5) Where possible to go some way towards using inclusive language. I did not estimate that this was necessary at all costs, as the NRSV subsequently did. However, Bruce Metzger was kind enough to write to me to say that NJB solutions had been most helpful to the Committee for the NRSV in the closing stages of their work.

The NJB, like its predecessor, is also the only Catholic translation that uses "Yahweh" instead of "LORD" consistently in the Old Testament. It will be interesting to see if it is used in future editions, particularly with Pope Benedict's recent comments about its use in liturgy.

Positive Features:

1) The NJB is a solid translation. It fits nicely right in the middle of the translation philosophy spectrum. I would generally place it close to the NIV/NAB, though leaning more towards dynamic equivalence. Where I find the NJB to excel is in its use of inclusive language. In many ways, I think the NJB is the model. It is used consistently throughout the Old and New Testament, unlike the NAB, yet it does not go overboard like the NRSV. The NJB retains the use of "sons" in important passages in Galatians 4, does not obscure "Son of Man" references in the OT, and doesn't use the plural "you" to make a passage inclusive.

2) The standard hardback edition is a wonderful study Bible. It has copious notes and lots of cross-references. The intros are also helpful, without forcing you to accept various modern theories as fact.

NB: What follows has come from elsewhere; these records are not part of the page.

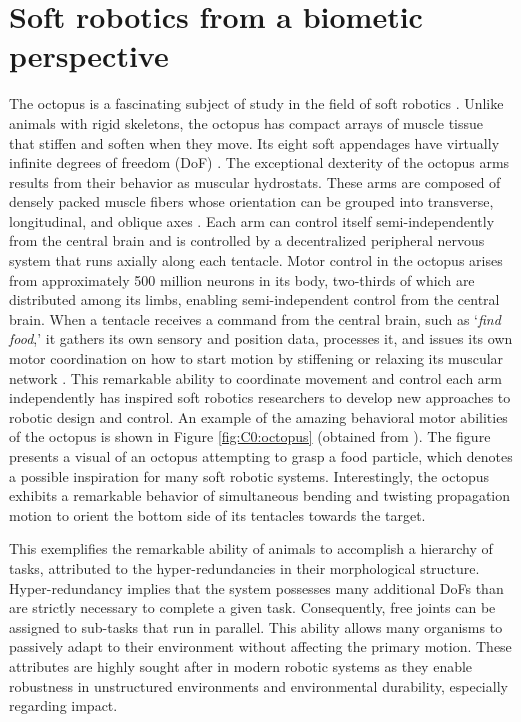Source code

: \section{Soft robotics from a biometic perspective}
The octopus is a fascinating subject of study in the field of soft robotics \cite{Renda2018, Wehner2016, Kim2019Aug, Laschi2014, Rus2015, Mochiyama1999, Chang2022}. Unlike animals with rigid skeletons, the octopus has compact arrays of muscle tissue that stiffen and soften when they move. Its eight soft appendages have virtually infinite degrees of freedom (DoF) \cite{Sumbre2001Sep, Kier1985, Kennedy2020Nov}. The exceptional dexterity of the octopus arms results from their behavior as muscular hydrostats. These arms are composed of densely packed muscle fibers whose orientation can be grouped into transverse, longitudinal, and oblique axes \cite{Kier2007Oct}. Each arm can control itself semi-independently from the central brain and is controlled by a decentralized peripheral nervous system that runs axially along each tentacle. Motor control in the octopus arises from approximately 500 million neurons in its body, two-thirds of which are distributed among its limbs, enabling semi-independent control from the central brain. When a tentacle receives a command from the central brain, such as `\textit{find food},' it gathers its own sensory and position data, processes it, and issues its own motor coordination on how to start motion by stiffening or relaxing its muscular network \cite{Kier1985, Sumbre2001Sep}. This remarkable ability to coordinate movement and control each arm independently has inspired soft robotics researchers to develop new approaches to robotic design and control. An example of the amazing behavioral motor abilities of the octopus is shown in Figure \ref{fig:C0:octopus} (obtained from \cite{Sumbre2001Sep}). The figure presents a visual of an octopus attempting to grasp a food particle, which denotes a possible inspiration for many soft robotic systems. Interestingly, the octopus exhibits a remarkable behavior of simultaneous bending and twisting propagation motion to orient the bottom side of its tentacles towards the target.

This exemplifies the remarkable ability of animals to accomplish a hierarchy of tasks, attributed to the hyper-redundancies in their morphological structure. Hyper-redundancy \cite{Chirikjian1989, Chirikjian1991, Rus2015} implies that the system possesses many additional DoFs than are strictly necessary to complete a given task. Consequently, free joints can be assigned to sub-tasks that run in parallel. This ability allows many organisms to passively adapt to their environment without affecting the primary motion. These attributes are highly sought after in modern robotic systems \cite{Spong1996, Murray1994, DeLuca2016Jul} as they enable robustness in unstructured environments and environmental durability, especially regarding impact.

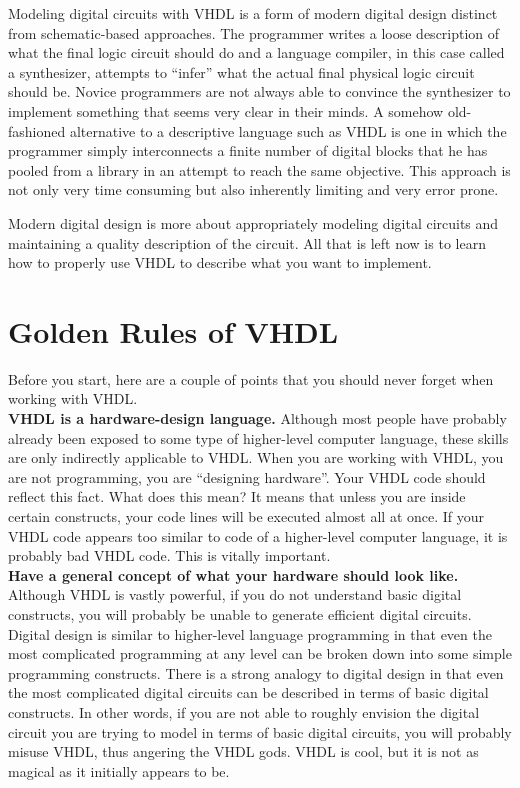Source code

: Modeling digital circuits with VHDL is a form of modern digital design distinct from schematic-based approaches. The programmer writes a loose description of what the final logic circuit should do and a language compiler, in this case called a synthesizer, attempts to ``infer'' what the actual final physical logic circuit should be. Novice programmers are not always able to convince the synthesizer to implement something that seems very clear in their minds.
A somehow old-fashioned alternative to a descriptive language such as VHDL is one in which the programmer simply interconnects a finite number of digital blocks that he has pooled from a library in an attempt to reach the same objective. This approach is not only very time consuming but also inherently limiting and very error prone.

Modern digital design is more about appropriately modeling digital circuits and maintaining a quality description of the circuit. All that is left now is to learn how to properly use VHDL to describe what you want to implement.

\section{Golden Rules of VHDL}
Before you start, here are a couple of points that you should never forget when working with VHDL.\\

\noindent
\textbf{VHDL is a hardware-design language.} Although most people have probably already been exposed to some type of higher-level computer language, these skills are only indirectly applicable to VHDL. When you are working with VHDL, you are not programming, you are ``designing hardware''. Your VHDL code should reflect this fact. What does this mean? It means that unless you are inside certain constructs, your code lines will be executed almost all at once. If your VHDL code appears too similar to code of a higher-level computer language, it is probably bad VHDL code. This is vitally important.\\

\noindent
\textbf{Have a general concept of what your hardware should look like.} Although VHDL is vastly powerful, if you do not understand basic digital constructs, you will probably be unable to generate efficient digital circuits. Digital design is similar to higher-level language programming in that even the most complicated programming at any level can be broken down into some simple programming constructs. There is a strong analogy to digital design in that even the most complicated digital circuits can be described in terms of basic digital constructs. In other words, if you are not able to roughly envision the digital circuit you are trying to model in terms of basic digital circuits, you will probably misuse VHDL, thus angering the VHDL gods. VHDL is cool, but it is not as magical as it initially appears to be.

3) The page layout is single-column, which means it is a pleasure to read and there is plenty of room to make notes. It is a real shame that the NJB is the only Catholic Bible, that I am aware of, that has a single-column layout.

Negative Features:

1) There aren't many editions of the NJB available. I have seen some used leather editions of the standard NJB online, but it seems that they are not in print anymore. Therefore, if you like the NJB with all the study helps, you can only get it in hardcover.

2) With the rumors that a 3rd edition of the New Jerusalem Bible is in the works, I am not sure how much longer this edition will be needed.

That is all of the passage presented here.